Below are the entries; count how many lines contain the word "degradation" and reply with that number alone.

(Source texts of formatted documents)
◇ ◇ ◇

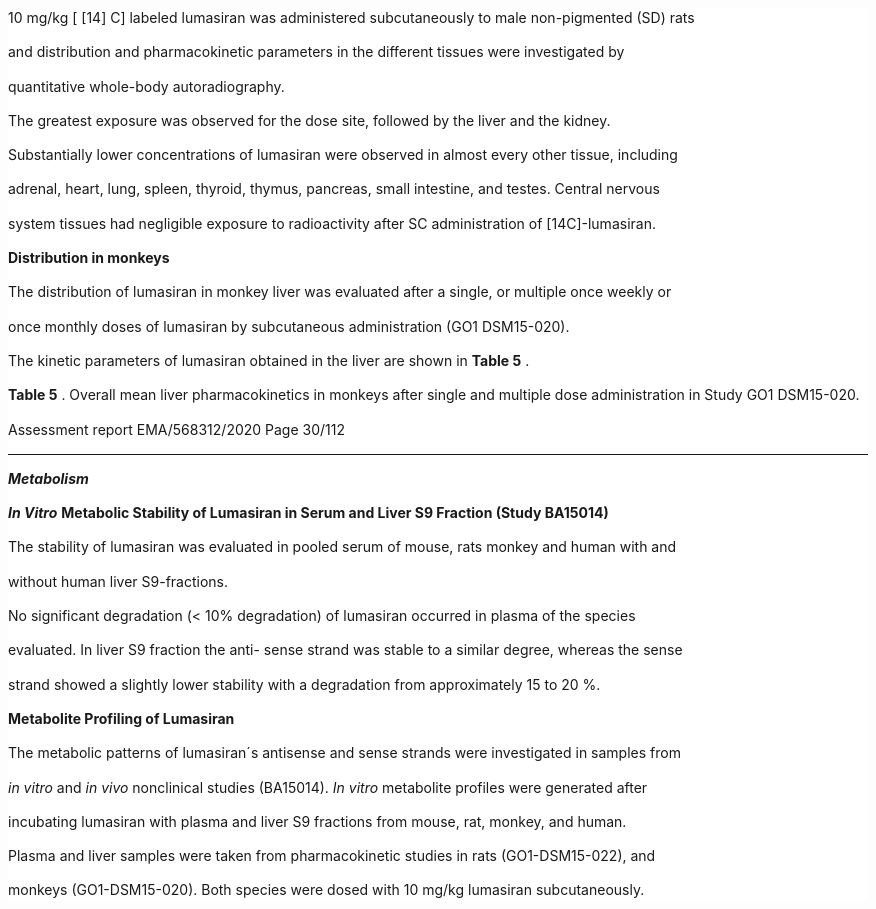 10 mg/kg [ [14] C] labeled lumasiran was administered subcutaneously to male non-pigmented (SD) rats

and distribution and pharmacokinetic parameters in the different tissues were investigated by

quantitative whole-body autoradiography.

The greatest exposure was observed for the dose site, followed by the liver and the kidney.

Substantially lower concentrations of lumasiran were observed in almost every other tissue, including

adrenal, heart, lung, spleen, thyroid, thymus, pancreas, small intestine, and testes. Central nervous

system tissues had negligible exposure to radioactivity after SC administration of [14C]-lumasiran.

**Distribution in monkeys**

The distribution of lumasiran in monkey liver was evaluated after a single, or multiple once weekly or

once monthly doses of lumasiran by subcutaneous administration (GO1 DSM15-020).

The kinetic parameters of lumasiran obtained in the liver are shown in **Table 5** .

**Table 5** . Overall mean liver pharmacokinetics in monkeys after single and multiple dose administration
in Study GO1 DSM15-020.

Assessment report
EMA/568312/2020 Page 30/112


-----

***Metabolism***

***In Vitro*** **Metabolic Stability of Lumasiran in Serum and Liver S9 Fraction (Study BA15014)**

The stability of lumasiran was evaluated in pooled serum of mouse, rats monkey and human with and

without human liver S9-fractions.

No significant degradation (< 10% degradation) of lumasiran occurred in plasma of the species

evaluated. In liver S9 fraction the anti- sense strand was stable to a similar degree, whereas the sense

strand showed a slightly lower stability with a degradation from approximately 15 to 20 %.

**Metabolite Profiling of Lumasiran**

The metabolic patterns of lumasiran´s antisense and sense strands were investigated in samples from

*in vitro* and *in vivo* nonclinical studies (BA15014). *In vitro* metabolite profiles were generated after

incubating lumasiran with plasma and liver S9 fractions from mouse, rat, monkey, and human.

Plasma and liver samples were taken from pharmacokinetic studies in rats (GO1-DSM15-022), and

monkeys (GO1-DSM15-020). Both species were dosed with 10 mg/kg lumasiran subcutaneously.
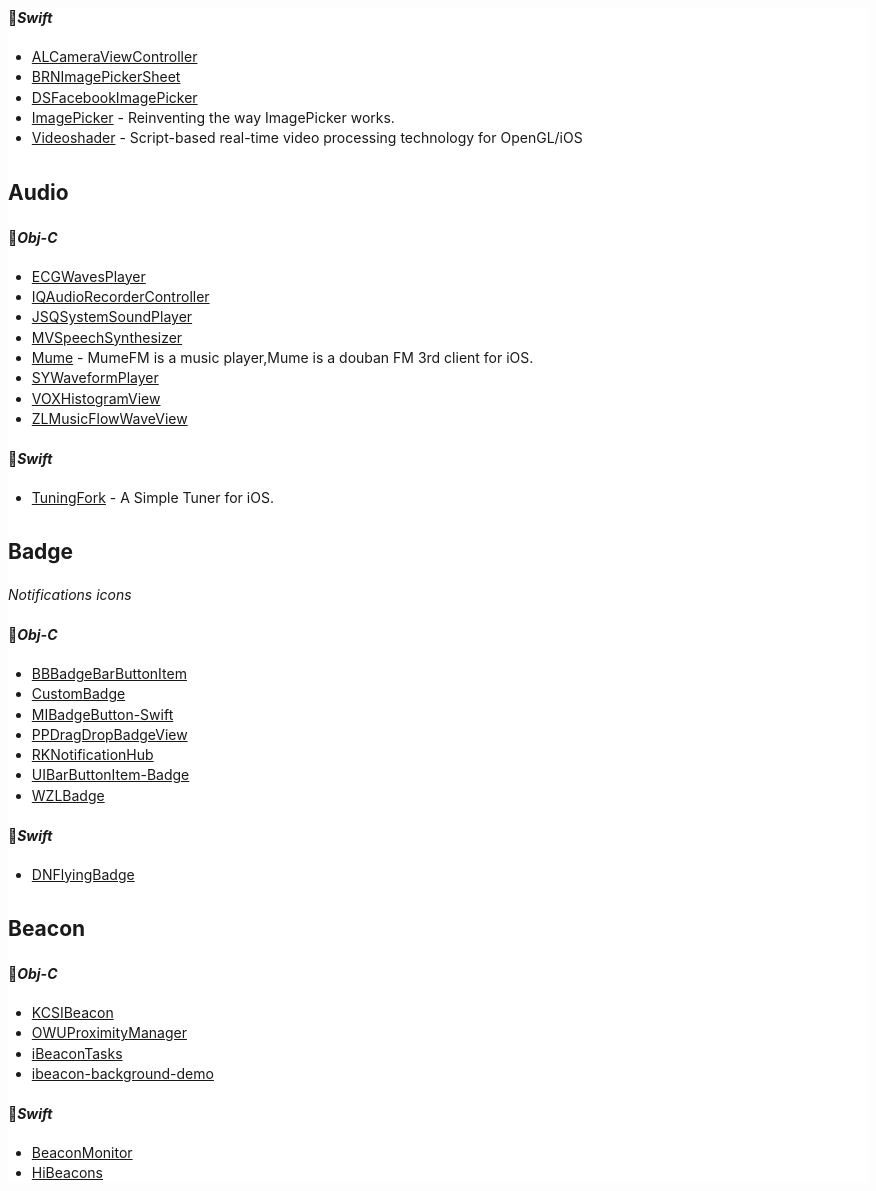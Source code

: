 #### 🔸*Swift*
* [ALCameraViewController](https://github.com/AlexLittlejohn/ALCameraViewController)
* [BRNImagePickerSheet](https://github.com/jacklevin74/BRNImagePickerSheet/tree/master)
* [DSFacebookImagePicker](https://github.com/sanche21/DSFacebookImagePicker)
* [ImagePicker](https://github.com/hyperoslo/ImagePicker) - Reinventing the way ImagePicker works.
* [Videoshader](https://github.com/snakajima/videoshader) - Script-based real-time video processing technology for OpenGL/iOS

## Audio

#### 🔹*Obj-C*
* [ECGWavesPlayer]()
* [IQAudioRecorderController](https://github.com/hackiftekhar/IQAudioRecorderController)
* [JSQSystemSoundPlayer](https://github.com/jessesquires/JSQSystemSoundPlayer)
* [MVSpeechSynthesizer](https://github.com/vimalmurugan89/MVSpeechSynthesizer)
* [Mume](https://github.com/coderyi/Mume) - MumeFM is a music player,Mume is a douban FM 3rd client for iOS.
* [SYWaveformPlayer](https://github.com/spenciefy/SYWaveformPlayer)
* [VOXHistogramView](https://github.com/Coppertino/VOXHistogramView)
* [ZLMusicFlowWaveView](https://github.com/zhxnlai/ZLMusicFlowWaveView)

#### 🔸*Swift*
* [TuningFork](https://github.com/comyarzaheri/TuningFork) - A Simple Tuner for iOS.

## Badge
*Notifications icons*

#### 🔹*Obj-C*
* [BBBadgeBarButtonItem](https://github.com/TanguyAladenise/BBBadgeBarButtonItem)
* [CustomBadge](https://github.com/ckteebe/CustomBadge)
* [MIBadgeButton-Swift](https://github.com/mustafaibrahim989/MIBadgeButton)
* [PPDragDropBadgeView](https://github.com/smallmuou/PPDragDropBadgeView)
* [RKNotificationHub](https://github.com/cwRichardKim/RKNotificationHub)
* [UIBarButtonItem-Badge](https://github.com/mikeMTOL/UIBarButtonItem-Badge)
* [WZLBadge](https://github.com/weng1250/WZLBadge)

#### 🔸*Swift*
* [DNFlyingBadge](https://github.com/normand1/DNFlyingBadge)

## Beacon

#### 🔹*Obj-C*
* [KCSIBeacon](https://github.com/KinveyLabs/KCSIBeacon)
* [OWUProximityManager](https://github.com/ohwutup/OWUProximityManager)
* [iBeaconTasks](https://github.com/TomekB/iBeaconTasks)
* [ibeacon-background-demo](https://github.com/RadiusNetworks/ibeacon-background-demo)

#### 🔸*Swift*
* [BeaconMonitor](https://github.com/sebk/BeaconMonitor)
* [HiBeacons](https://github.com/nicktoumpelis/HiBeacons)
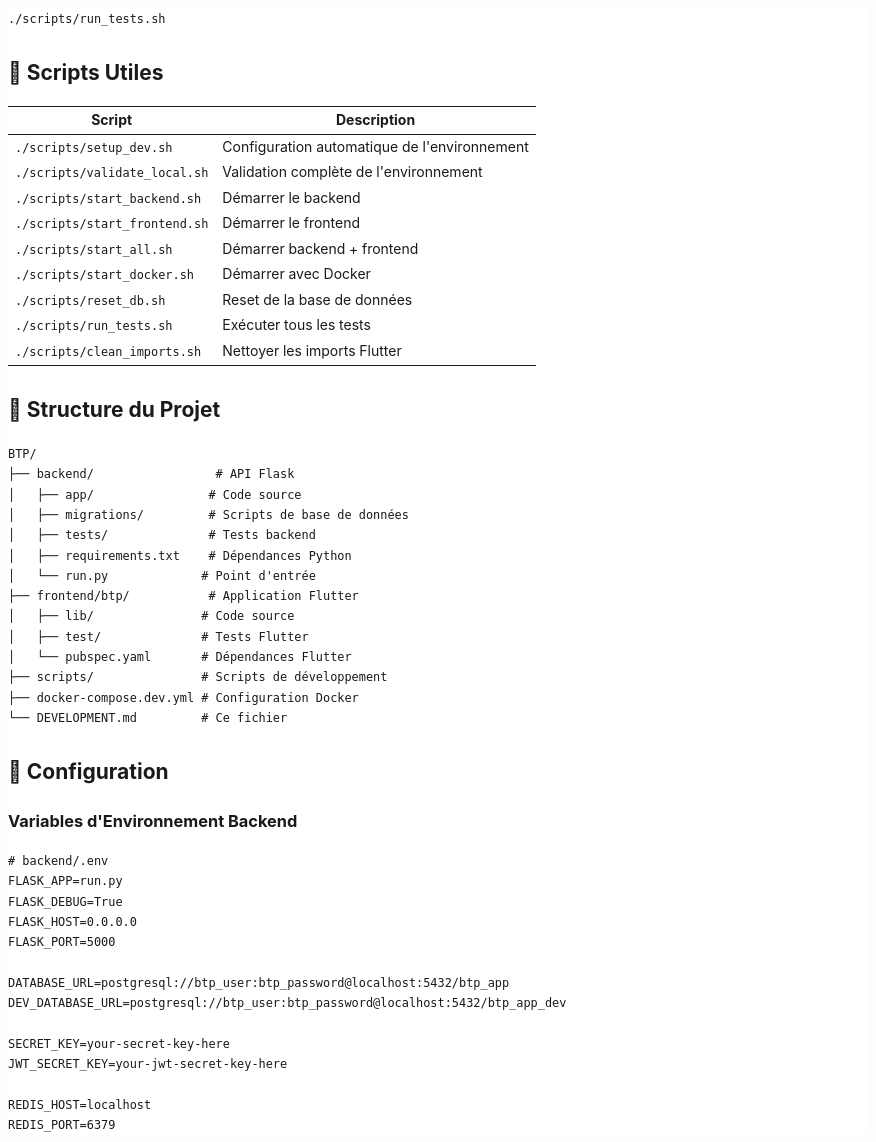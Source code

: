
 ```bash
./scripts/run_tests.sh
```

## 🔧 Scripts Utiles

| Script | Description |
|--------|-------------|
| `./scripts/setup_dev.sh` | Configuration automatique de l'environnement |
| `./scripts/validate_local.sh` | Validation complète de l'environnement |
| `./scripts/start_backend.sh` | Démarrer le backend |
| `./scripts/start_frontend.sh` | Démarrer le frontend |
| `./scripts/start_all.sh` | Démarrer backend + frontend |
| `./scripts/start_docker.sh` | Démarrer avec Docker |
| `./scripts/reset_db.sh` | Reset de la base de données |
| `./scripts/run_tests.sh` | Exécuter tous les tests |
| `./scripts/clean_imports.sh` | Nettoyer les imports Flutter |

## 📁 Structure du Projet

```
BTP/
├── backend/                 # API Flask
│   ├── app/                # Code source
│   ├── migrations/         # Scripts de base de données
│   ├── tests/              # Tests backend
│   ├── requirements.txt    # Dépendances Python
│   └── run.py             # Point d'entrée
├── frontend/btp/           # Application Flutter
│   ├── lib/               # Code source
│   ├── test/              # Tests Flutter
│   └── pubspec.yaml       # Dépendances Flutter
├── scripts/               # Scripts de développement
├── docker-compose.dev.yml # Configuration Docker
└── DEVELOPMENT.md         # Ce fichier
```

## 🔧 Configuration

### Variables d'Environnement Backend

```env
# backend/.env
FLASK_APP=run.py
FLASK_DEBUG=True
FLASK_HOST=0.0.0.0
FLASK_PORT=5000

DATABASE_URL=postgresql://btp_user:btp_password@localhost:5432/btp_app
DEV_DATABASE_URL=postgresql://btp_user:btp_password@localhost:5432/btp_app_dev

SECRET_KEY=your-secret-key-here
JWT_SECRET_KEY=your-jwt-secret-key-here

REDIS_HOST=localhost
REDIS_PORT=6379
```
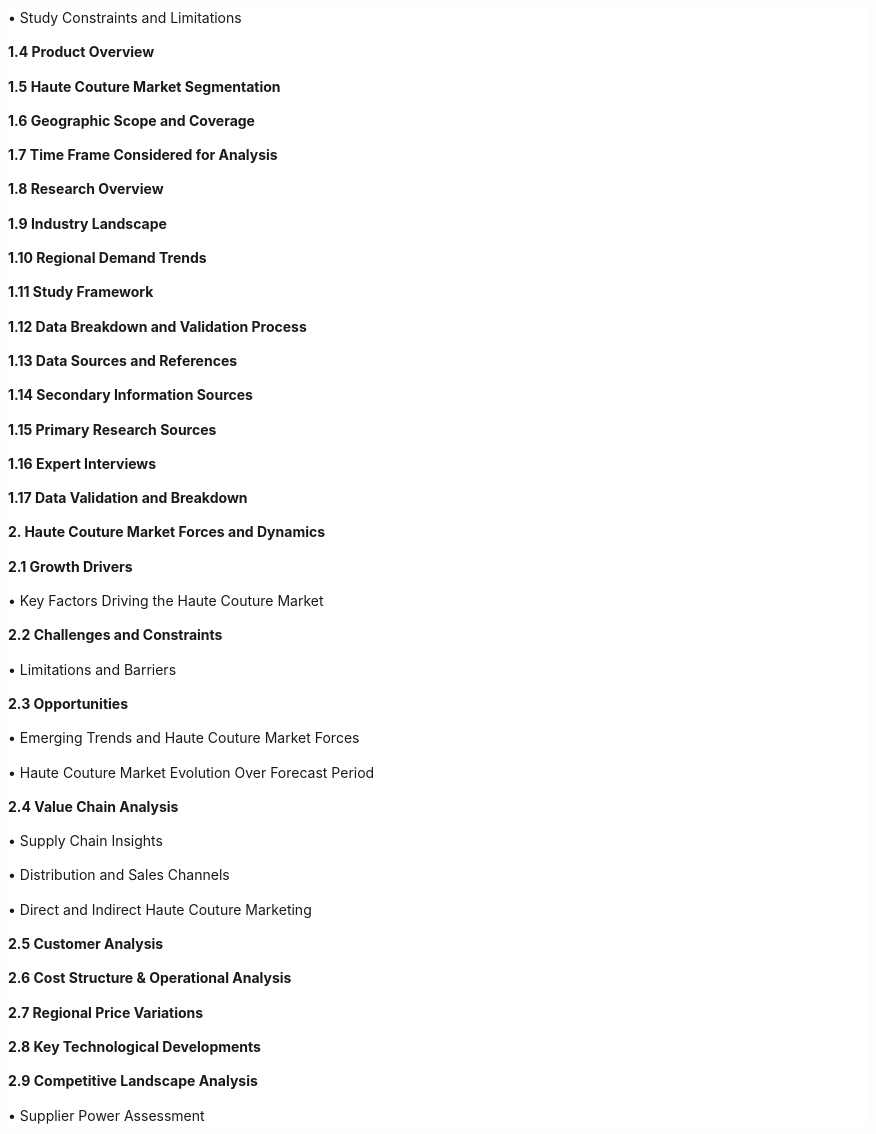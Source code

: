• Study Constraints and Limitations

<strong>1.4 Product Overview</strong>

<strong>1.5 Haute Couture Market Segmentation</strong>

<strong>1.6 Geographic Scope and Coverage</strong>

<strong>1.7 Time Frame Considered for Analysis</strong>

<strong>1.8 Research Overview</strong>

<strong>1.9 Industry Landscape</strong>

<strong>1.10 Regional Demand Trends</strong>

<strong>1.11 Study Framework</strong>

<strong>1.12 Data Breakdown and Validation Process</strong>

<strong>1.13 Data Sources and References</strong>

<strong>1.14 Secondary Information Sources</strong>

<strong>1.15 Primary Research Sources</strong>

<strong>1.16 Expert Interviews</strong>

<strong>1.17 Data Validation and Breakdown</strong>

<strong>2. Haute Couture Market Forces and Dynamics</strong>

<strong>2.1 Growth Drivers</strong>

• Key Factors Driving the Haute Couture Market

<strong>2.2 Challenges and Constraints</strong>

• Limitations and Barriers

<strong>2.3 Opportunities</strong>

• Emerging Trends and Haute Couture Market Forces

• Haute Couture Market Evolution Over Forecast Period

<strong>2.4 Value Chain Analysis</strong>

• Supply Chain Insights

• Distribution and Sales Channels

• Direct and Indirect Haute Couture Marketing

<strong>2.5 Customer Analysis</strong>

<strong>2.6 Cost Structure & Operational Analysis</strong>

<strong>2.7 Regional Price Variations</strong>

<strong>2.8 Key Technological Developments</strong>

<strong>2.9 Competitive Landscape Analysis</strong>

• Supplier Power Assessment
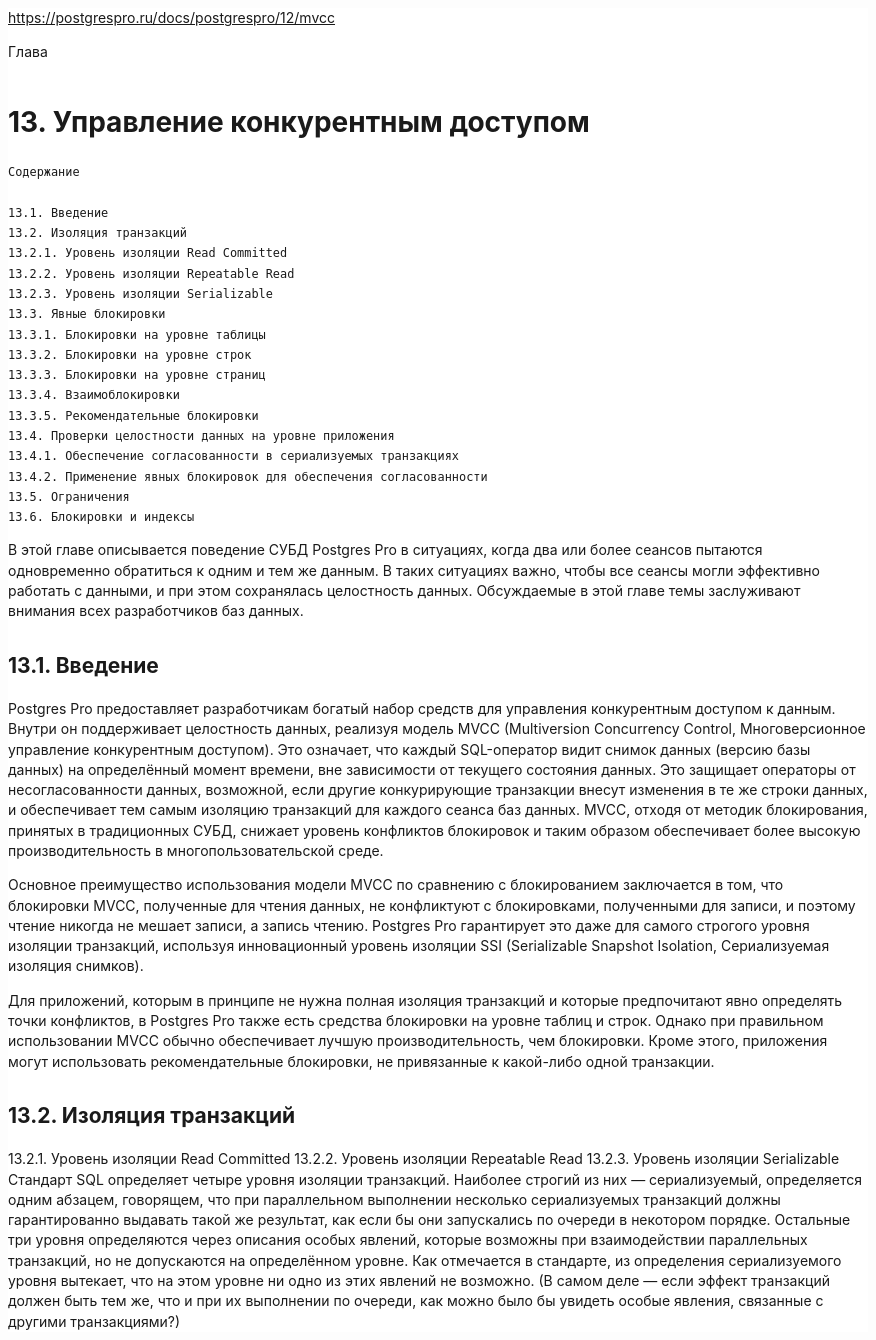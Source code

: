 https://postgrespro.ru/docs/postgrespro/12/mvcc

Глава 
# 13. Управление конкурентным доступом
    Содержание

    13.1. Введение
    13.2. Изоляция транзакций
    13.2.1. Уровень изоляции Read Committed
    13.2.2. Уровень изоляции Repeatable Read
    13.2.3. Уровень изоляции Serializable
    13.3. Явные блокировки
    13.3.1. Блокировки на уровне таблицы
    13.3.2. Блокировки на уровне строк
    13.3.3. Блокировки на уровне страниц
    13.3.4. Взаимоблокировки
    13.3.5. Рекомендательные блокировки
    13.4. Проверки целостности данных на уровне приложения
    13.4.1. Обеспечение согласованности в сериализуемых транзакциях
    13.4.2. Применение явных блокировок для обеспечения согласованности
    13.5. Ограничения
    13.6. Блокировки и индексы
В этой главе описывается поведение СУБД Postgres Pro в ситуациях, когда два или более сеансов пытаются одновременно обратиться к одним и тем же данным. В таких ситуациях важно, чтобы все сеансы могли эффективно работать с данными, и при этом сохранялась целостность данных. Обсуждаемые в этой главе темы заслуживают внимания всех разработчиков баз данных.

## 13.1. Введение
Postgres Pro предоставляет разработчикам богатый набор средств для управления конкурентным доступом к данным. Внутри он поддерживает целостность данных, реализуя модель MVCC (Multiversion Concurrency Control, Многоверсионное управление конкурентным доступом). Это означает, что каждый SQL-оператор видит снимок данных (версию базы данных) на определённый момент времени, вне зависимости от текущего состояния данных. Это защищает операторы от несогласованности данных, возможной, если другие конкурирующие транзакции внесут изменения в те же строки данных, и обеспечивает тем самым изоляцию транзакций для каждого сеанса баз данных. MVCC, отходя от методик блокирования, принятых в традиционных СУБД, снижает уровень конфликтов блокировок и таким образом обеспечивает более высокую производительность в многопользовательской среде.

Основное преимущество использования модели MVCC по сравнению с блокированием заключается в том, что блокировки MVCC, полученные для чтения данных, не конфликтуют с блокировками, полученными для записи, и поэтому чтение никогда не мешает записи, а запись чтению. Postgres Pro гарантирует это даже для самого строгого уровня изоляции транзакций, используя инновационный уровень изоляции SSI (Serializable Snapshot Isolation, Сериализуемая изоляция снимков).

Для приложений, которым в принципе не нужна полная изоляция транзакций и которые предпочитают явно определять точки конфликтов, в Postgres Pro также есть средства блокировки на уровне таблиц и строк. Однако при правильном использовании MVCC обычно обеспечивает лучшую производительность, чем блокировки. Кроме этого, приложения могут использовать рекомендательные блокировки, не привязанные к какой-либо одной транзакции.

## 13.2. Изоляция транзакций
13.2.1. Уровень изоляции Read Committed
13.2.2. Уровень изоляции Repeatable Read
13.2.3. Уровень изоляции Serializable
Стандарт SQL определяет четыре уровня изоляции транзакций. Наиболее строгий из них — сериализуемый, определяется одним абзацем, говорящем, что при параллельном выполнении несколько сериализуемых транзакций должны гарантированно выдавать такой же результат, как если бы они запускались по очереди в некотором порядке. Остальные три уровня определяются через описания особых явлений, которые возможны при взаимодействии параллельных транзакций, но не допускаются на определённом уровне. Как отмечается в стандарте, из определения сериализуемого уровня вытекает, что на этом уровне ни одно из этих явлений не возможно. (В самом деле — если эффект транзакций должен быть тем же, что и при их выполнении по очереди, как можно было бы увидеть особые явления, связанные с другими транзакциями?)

◇ ◇ ◇

OUTPUT FOR THIS TASK =
2